Having collected vintage odds, ends, and doodads since childhood (“I grew up lagging behind my parents in all the antique malls, thrift shops, and junk stores, sometimes states away, following their lead and noticing every little thing”), Jen Deibert amassed quite a collection by the time she started making jewelry. Consequently, each of her pieces is unique, and sourced from wherever she goes. “It’s always been about the hunt for me,” she says. “I don’t think I love anything more than walking into an antique store for the first time and looking for treasure.”
Amy Bauer had always dabbled in the handmade, finding ways to create jewelry, clothing, and home décor for herself that she couldn’t find in shops. Then, after years of creating jewelry for herself, friends, and her daughters as a hobby, the self-taught designer launched Girls Day Out. “I started off making mothers’ bracelets with mixed stones and sterling silver block letters with children’s names on them,” she says. “One of my most popular designs is still the personalized line of bracelets and necklaces in mixed metals and birthstones from my Heirloom collection.”

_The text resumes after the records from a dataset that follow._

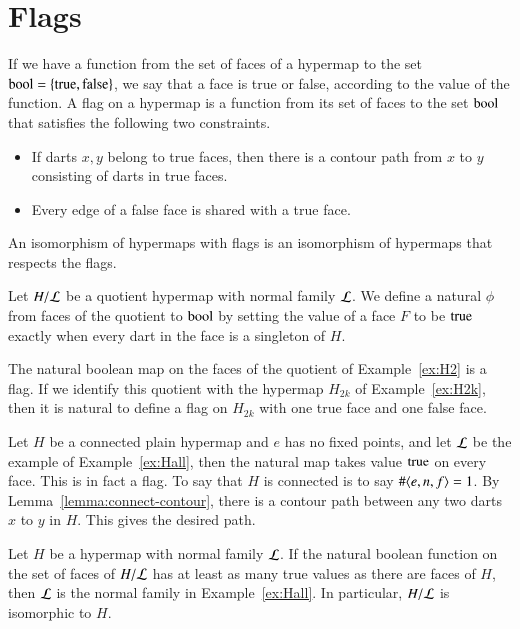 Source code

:\section{Flags}

\begin{definition}  If we have a function from the set of faces of a hypermap
to the set ${\operatorname{bool}}=\{{\operatorname{true}},{\operatorname{false}}\}$, we say that a face is true or
false, according to the value of the function.  A flag on a hypermap
is a function from its set of faces to the set
${\operatorname{bool}}$ that satisfies the following two
constraints.
\begin{itemize}
    \item If darts $x,y$ belong to true faces,
    then there is a contour path from $x$ to $y$ consisting of darts
    in true faces.
    \item Every edge of a false face is shared with a true face.
    \end{itemize}
An isomorphism of hypermaps with flags is an isomorphism of
hypermaps that respects the flags.
\end{definition}

\begin{example} Let $H/{\cal L}$ be a quotient hypermap with
normal family $\cal L$.  We define
a natural $\phi$ from faces of the quotient to ${\operatorname{bool}}$ by setting
the value of a face $F$ to be ${\operatorname{true}}$ exactly when every dart in
the face is a singleton of $H$.
\end{example}

\begin{example} The natural boolean map on the faces of the
quotient of Example~\ref{ex:H2} is a flag.  If we identify this
quotient with the hypermap $H_{2k}$ of Example~\ref{ex:H2k}, 
then it is natural to define a flag
on $H_{2k}$ with one true face and one false face.
\end{example}

\begin{example} Let 
$H$ be a connected plain hypermap and $e$ has no fixed points,
and let $\cal L$ be the example of Example~\ref{ex:Hall}, 
then the natural
map takes value ${\operatorname{true}}$ on every face.  This is in fact a flag.
To say that $H$ is connected is to say $\#\langle e,n,f\rangle=1$. 
By Lemma~\ref{lemma:connect-contour}, there is a contour path between
any two darts $x$ to $y$ in $H$.  This gives the desired path.
\end{example}

\begin{lemma}  Let $H$ be a hypermap with normal family ${\cal L}$.
If the natural boolean function on the set of faces of
$H/{\cal L}$ has at least as many
true values as there are faces of $H$, then $\cal L$ is the normal family
in Example~\ref{ex:Hall}. In particular, $H/{\cal L}$ is isomorphic to $H$.
\end{lemma}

A pro bead-stringer and pearl-knotter by day, Jann White (aka this writer’s mom) started making her own jewelry to sell on the side 30 years ago. “I’ve had an unnatural obsession with beads since I saw my first tiny glass bead so many years ago,” White says. “I started by beading T-shirts (hey, it was the ’60s), and then started stringing them and buying more and more, even skipping a meal or two so I could afford the more expensive ones.” Her only rule for creating her pieces—which often feature semi-precious stones in bold colors with a statement pendant—is that she doesn’t design anything she wouldn’t wear herself.
Maybe our eyes are bigger than our stomachs, but these five cooks, bakers, and concocters make an extra helping hard to resist.
It’s all gravy
No one knows the phrase “food is an international language” more than Yvonne Cunningham. The sauce-maker developed the recipe for her “Italian gravy” (so-called because it’s so thick) while living in Naples during her husband’s tour in the Navy. It was there that she met a 78-year-old grandma (“nonna” in Italian) who didn’t speak English. Cunningham didn’t speak Italian, but together they cooked and developed what Cunningham calls “a beautiful relationship through food.” The red sauce, which Cunningham has been making for 30 years, is just like they prepared it back then, with authentic ingredients (including San Marzano tomatoes imported from Naples) and produce from the summer garden. She recommends spooning it over cavatappi pasta with a pile of grated Parmigiano Reggiano on top.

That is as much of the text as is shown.